Geology Cafe

The Water Cycle and Climate In California

The Water Cycle also represents processes that influence the shape of the earth's surface. The water cycle involves the interactions of the astmosthere, hydrosphere, and lithosphere are ongoing, continuously or intermittantly.
See climate data for cities in the Central Coast region.

See climate data for California's national parks

See the Water Cycle illustrated (USGS)

Learn about Erosion Processes

Learn about Floods
Click on images below for a larger view.
Relief, precipitation, and streams in California map

This map shows the annual precipitation in California. Note that wet areas correspond with high elevations, whereas drier climates are at lower elevations. Note the contrast between wetter Northern California and Sierra Nevata and the dry region of the desert regions of southeast California.

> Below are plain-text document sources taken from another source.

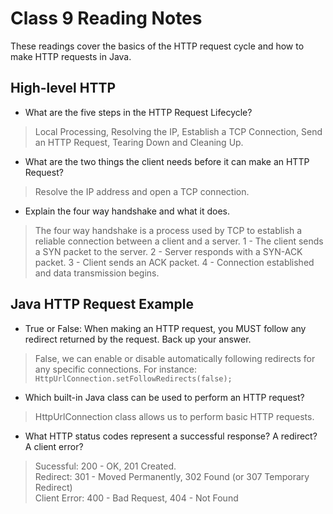 # Class 9 Reading Notes

These readings cover the basics of the HTTP request cycle and how to make HTTP requests in Java.

## High-level HTTP

- What are the five steps in the HTTP Request Lifecycle?

> Local Processing, Resolving the IP, Establish a TCP Connection, Send an HTTP Request, Tearing Down and Cleaning Up.

- What are the two things the client needs before it can make an HTTP Request?

> Resolve the IP address and open a TCP connection.

- Explain the four way handshake and what it does.

> The four way handshake is a process used by TCP to establish a reliable connection between a client and a server.  1 - The client sends a SYN packet to the server. 2 - Server responds with a SYN-ACK packet. 3 - Client sends an ACK packet. 4 - Connection established and data transmission begins.


## Java HTTP Request Example

- True or False: When making an HTTP request, you MUST follow any redirect returned by the request. Back up your answer.

> False, we can enable or disable automatically following redirects for any specific connections. For instance: `HttpUrlConnection.setFollowRedirects(false);`

- Which built-in Java class can be used to perform an HTTP request?

> HttpUrlConnection class allows us to perform basic HTTP requests.

- What HTTP status codes represent a successful response? A redirect? A client error?

> Sucessful: 200 - OK, 201 Created.  
> Redirect: 301 - Moved Permanently, 302 Found (or 307 Temporary Redirect)  
> Client Error: 400 - Bad Request, 404 - Not Found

In general, the central Coastal Region of California has a "Mediterranean"-like climate, having cool, seasonably wet winters, and dry summers when rainfall may not happen for months starting in May to late October.

The desert region typically receives its scant rain in the winter months, but can have torrential thunderstorms in the late summer as southern flowing monsoonal airmasses move in from the southwest.

The Sierra Nevada and Cascade Range of northern California capture most of their precipitation during winter snow fall, but can receive rain any time a year when moist air moves in from the northern Pacific Basin region.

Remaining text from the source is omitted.